◆ Work to complete
Go through the records below and show every line with the string "Teorema".

--- Records for this exercise ---

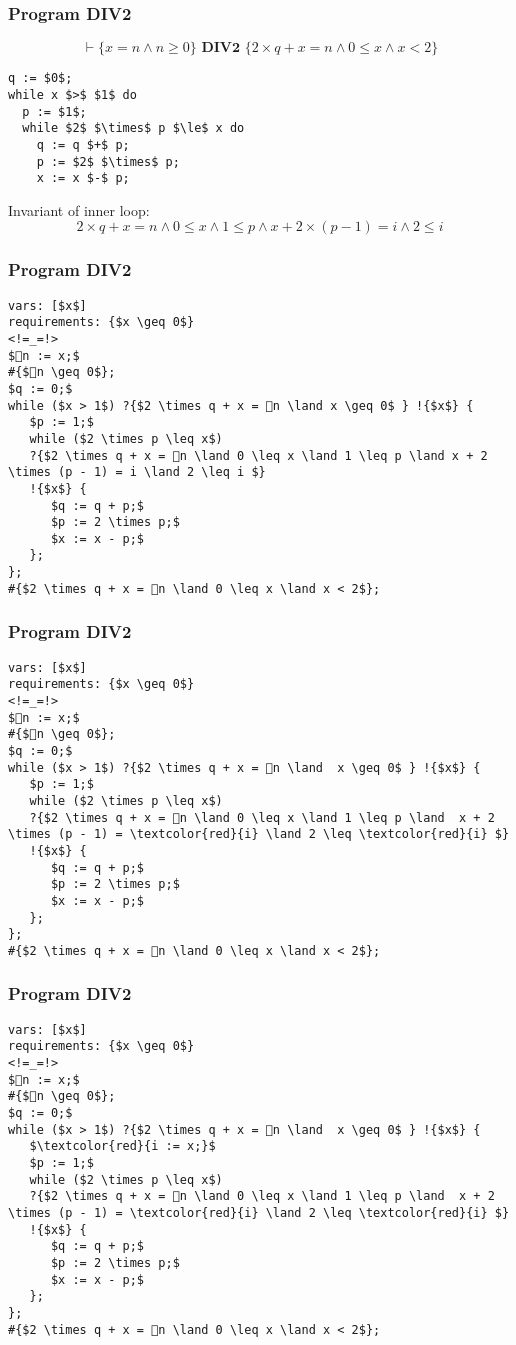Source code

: \begin{frame}[containsverbatim]
  \frametitle{Program DIV2}
  $$\vdash \{x = n \land n \geq 0\} \textbf{ DIV2 } \{ 2 \times q + x = n \land 0 \leq x \land x < 2 \}$$
\begin{lstlisting}[mathescape=true]
q := $0$;
while x $>$ $1$ do
  p := $1$;
  while $2$ $\times$ p $\le$ x do
    q := q $+$ p;
    p := $2$ $\times$ p;
    x := x $-$ p;
\end{lstlisting}
Invariant of inner loop: $$2 \times q + x = n \land 0 \leq x \land 1 \leq p \land x + 2 \times (p - 1) = i \land 2 \leq i$$
\end{frame}

\begin{frame}[containsverbatim]
  \frametitle{Program DIV2}
\begin{lstlisting}[mathescape=true]
vars: [$x$]
requirements: {$x \geq 0$}
<!=_=!>
$👻n := x;$
#{$👻n \geq 0$};
$q := 0;$
while ($x > 1$) ?{$2 \times q + x = 👻n \land x \geq 0$ } !{$x$} {
   $p := 1;$
   while ($2 \times p \leq x$)
   ?{$2 \times q + x = 👻n \land 0 \leq x \land 1 \leq p \land x + 2 \times (p - 1) = i \land 2 \leq i $}
   !{$x$} {
      $q := q + p;$
      $p := 2 \times p;$
      $x := x - p;$
   };
};
#{$2 \times q + x = 👻n \land 0 \leq x \land x < 2$};
\end{lstlisting}
\end{frame}


\begin{frame}[containsverbatim]
  \frametitle{Program DIV2}
\begin{lstlisting}[mathescape=true]
vars: [$x$]
requirements: {$x \geq 0$}
<!=_=!>
$👻n := x;$
#{$👻n \geq 0$};
$q := 0;$
while ($x > 1$) ?{$2 \times q + x = 👻n \land  x \geq 0$ } !{$x$} {
   $p := 1;$
   while ($2 \times p \leq x$)
   ?{$2 \times q + x = 👻n \land 0 \leq x \land 1 \leq p \land  x + 2 \times (p - 1) = \textcolor{red}{i} \land 2 \leq \textcolor{red}{i} $}
   !{$x$} {
      $q := q + p;$
      $p := 2 \times p;$
      $x := x - p;$
   };
};
#{$2 \times q + x = 👻n \land 0 \leq x \land x < 2$};
\end{lstlisting}
\end{frame}

\begin{frame}[containsverbatim]
  \frametitle{Program DIV2}
\begin{lstlisting}[mathescape=true]
vars: [$x$]
requirements: {$x \geq 0$}
<!=_=!>
$👻n := x;$
#{$👻n \geq 0$};
$q := 0;$
while ($x > 1$) ?{$2 \times q + x = 👻n \land  x \geq 0$ } !{$x$} {
   $\textcolor{red}{i := x;}$
   $p := 1;$
   while ($2 \times p \leq x$)
   ?{$2 \times q + x = 👻n \land 0 \leq x \land 1 \leq p \land  x + 2 \times (p - 1) = \textcolor{red}{i} \land 2 \leq \textcolor{red}{i} $}
   !{$x$} {
      $q := q + p;$
      $p := 2 \times p;$
      $x := x - p;$
   };
};
#{$2 \times q + x = 👻n \land 0 \leq x \land x < 2$};
\end{lstlisting}
\end{frame}


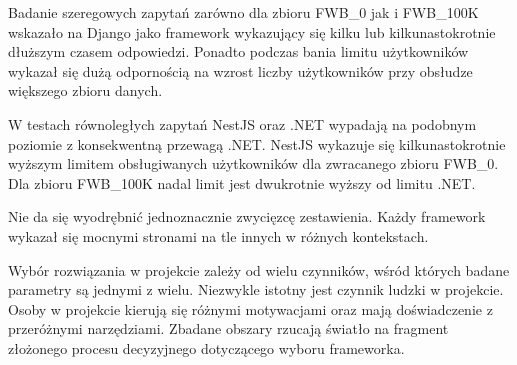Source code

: Badanie szeregowych zapytań zarówno dla zbioru FWB\_0 jak i FWB\_100K wskazało na Django jako framework wykazujący się kilku lub kilkunastokrotnie dłuższym czasem odpowiedzi.
Ponadto podczas bania limitu użytkowników wykazał się dużą odpornością na wzrost liczby użytkowników przy obsłudze większego zbioru danych.

W testach równoległych zapytań NestJS oraz .NET wypadają na podobnym poziomie z konsekwentną przewagą .NET.
NestJS wykazuje się kilkunastokrotnie wyższym limitem obsługiwanych użytkowników dla zwracanego zbioru FWB\_0.
Dla zbioru FWB\_100K nadal limit jest dwukrotnie wyższy od limitu .NET.

Nie da się wyodrębnić jednoznacznie zwycięzcę zestawienia.
Każdy framework wykazał się mocnymi stronami na tle innych w różnych kontekstach.

Wybór rozwiązania w projekcie zależy od wielu czynników, wśród których badane parametry są jednymi z wielu.
Niezwykle istotny jest czynnik ludzki w projekcie.
Osoby w projekcie kierują się różnymi motywacjami oraz mają doświadczenie z przeróżnymi narzędziami.
Zbadane obszary rzucają światło na fragment złożonego procesu decyzyjnego dotyczącego wyboru frameworka.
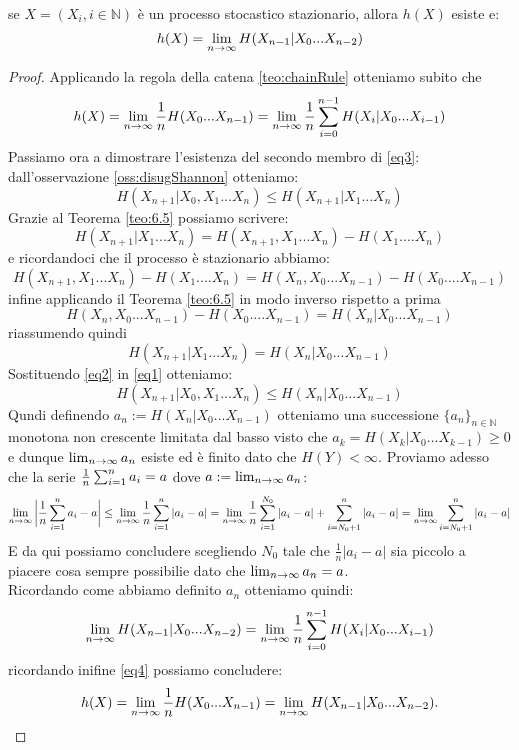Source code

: \begin{teo}\label{teo:10.10}
se $X=(X_i,i\in \mathbb{N})$ è un processo stocastico stazionario, allora $h(X)$ esiste e:
\begin{equation} \label{eq3}
h(X)=\lim_{n\to \infty} H(X_{n-1}|X_0...X_{n-2})
\end{equation}
\end{teo}
\begin{proof}
Applicando la regola della catena \ref{teo:chainRule} otteniamo subito che
\begin{equation}\label{eq4}
h(X)=\lim_{n\to \infty} \frac{1}{n} H(X_0...X_{n-1})= \lim_{n\to \infty} \frac{1}{n} \sum_{i=0}^{n-1}H(X_i|X_0...X_{i-1})
\end{equation}
Passiamo ora a dimostrare l'esistenza del secondo membro di \ref{eq3}:\\
dall'osservazione \ref{oss:disugShannon} otteniamo:
\begin{equation} \label{eq1}
H(X_{n+1}|X_0,X_1...X_n) \leq H(X_{n+1}|X_1...X_n)
\end{equation}
Grazie al Teorema \ref{teo:6.5} possiamo scrivere:
$$H(X_{n+1}|X_1...X_n)=H(X_{n+1},X_1...X_n) - H(X_1....X_n)$$
e ricordandoci che il processo è stazionario abbiamo:
$$H(X_{n+1},X_1...X_n) - H(X_1....X_n)= H(X_{n},X_0...X_{n-1}) - H(X_0....X_{n-1})$$
infine applicando il Teorema \ref{teo:6.5} in modo inverso rispetto a prima
$$H(X_{n},X_0...X_{n-1}) - H(X_0....X_{n-1})=H(X_{n}|X_0...X_{n-1})$$
riassumendo quindi
\begin{equation} \label{eq2}
H(X_{n+1}|X_1...X_n)=H(X_{n}|X_0...X_{n-1})
\end{equation}
Sostituendo \ref{eq2} in \ref{eq1} otteniamo:
\begin{equation}
H(X_{n+1}|X_0,X_1...X_n) \leq H(X_{n}|X_0...X_{n-1})
\end{equation}
Qundi definendo $a_n :=  H(X_{n}|X_0...X_{n-1})$ otteniamo una successione $\{ a_n \}_{n\in \mathbb{N}}$ monotona non crescente limitata dal basso visto che $a_k=H(X_{k}|X_0...X_{k-1})\geq 0$ e dunque $\lim_{n\to \infty} a_n$ esiste ed è finito dato che $H(Y)<\infty$.
Proviamo adesso che la serie $\frac{1}{n} \sum_{i=1}^n a_i = a$ dove $a:=\lim_{n\to \infty} a_n$:
$$\lim_{n\to \infty} \bigg| \frac{1}{n} \sum_{i=1}^n a_i-a \bigg| \leq \lim_{n\to \infty} \frac{1}{n} \sum_{i=1}^n |a_i-a| = \lim_{n\to \infty} \frac{1}{n} \sum_{i=1}^{N_0} |a_i-a| + \sum_{i=N_0+1}^{n} |a_i-a|= \lim_{n\to \infty} \sum_{i=N_0+1}^{n} |a_i-a|$$
E da qui possiamo concludere scegliendo $N_0$ tale che $\frac{1}{n}|a_i-a|$ sia piccolo a piacere cosa sempre possibilie dato che $\lim_{n\to \infty} a_n=a$.\\
Ricordando come abbiamo definito $a_n$ otteniamo quindi:
\begin{equation}
\lim_{n\to \infty} H(X_{n-1}|X_0...X_{n-2})=\lim_{n\to \infty} \frac{1}{n} \sum_{i=0}^{n-1}H(X_i|X_0...X_{i-1})
\end{equation}
ricordando inifine \ref{eq4} possiamo concludere:
$$h(X)=\lim_{n\to \infty} \frac{1}{n} H(X_0...X_{n-1}) = \lim_{n\to \infty} H(X_{n-1}|X_0...X_{n-2}).$$
\end{proof}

---

◆ Task result
Grazie al Teorema \ref{teo:6.5} possiamo scrivere:
infine applicando il Teorema \ref{teo:6.5} in modo inverso rispetto a prima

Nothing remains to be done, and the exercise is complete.